In the past few months, for example, Amazon updated its content guidelines by adding the following line: “We don’t sell certain content including content that we determine is hate speech.” In October, the company barred Eli and Shelby Steele’s documentary, “What Killed Michael Brown?” (After public outcry, the company reversed the decision.) Ryan Anderson, a conservative author and president of the Ethics and Public Policy Center, had his book about transgender issues banned from the online marketplace in March. As of today, it remains impossible to buy on Amazon.
Check out that film and that book. Controversial, perhaps. But do they strike you as anything within the realm of hateful?
Such politically motivated silencing has profound political consequences.

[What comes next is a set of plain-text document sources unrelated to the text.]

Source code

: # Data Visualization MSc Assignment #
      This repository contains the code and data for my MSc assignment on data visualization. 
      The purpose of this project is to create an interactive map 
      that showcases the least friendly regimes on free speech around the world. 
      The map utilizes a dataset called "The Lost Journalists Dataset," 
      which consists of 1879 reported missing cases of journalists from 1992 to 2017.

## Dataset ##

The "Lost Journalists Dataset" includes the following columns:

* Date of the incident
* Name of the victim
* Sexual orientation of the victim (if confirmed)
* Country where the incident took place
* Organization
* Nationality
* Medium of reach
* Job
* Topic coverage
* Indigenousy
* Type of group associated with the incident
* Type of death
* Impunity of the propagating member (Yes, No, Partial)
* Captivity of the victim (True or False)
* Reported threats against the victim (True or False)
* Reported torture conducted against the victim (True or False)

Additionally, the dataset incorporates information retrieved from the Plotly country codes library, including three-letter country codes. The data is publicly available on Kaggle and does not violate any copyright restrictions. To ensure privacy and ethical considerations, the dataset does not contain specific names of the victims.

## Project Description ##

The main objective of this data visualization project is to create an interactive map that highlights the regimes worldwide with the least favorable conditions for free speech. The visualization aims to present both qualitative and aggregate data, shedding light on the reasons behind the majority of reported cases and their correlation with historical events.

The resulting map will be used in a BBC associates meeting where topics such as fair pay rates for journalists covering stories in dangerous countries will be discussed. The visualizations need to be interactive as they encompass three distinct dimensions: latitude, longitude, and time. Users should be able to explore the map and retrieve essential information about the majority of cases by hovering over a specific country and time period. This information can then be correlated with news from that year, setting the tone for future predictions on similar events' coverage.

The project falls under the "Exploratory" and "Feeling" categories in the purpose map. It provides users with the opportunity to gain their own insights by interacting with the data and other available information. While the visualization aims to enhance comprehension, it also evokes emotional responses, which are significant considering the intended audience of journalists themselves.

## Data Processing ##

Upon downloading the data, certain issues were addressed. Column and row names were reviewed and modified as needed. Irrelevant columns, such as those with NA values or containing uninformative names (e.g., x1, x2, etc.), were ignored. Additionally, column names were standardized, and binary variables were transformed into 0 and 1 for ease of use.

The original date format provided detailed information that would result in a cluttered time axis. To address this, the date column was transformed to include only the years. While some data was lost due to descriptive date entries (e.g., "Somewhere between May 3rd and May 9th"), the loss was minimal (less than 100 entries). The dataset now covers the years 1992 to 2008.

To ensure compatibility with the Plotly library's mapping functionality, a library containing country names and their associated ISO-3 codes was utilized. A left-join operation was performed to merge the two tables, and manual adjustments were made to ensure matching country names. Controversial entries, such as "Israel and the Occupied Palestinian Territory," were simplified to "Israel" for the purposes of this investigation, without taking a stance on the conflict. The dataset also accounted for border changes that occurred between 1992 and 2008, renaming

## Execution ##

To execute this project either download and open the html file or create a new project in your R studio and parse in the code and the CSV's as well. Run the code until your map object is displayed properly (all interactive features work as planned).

Think, for example, about the Hunter Biden laptop story. In the month before the 2020 presidential election, Twitter locked the New York Post, which broke the story, out of its own Twitter account for weeks and refused to let the paper back onto the platform until it deleted its tweets about its own reporting. Facebook suppressed the story on users’ newsfeeds. The story was, variously, a conspiracy theory, disinformation, misinformation, a Russian plot, or irresponsible because the documents were unverified. (Was the same standard applied to the Steele dossier?)
Fast forward to this week: The laptop story has since been mostly backed up. Jack Dorsey now says how he handled the Post story was a “total mistake.” But should he have the power to censor a story of political consequence, one that could shift the outcome of an election?
More to the point: When every single major tech company is making the exact same decision over who to deplatform and what to ban, doesn’t that seem like the behavior of a cartel? Why should a handful of billionaires have the power to decide that some Americans’ speech rights are more sacred than others?
Readers loved last Friday’s brilliant column by Peter Savodnik. I did, too. And I hope to publish more by Peter soon.
The column also had a joke line about the hyper-sensitivity of my generation, which seemed to poke fun at people with nut allergies. For a solid 24 hours “Bari” and “Bari nut allergy” were trending on Twitter.
Some readers wrote to me privately to say they took umbrage with the line, sharing horrific stories of anaphylaxis. Maybe we should have gone with gluten or grass instead?
Rest assured, we here at Common Sense are thrilled that you all have your EpiPens and appreciate your good humor.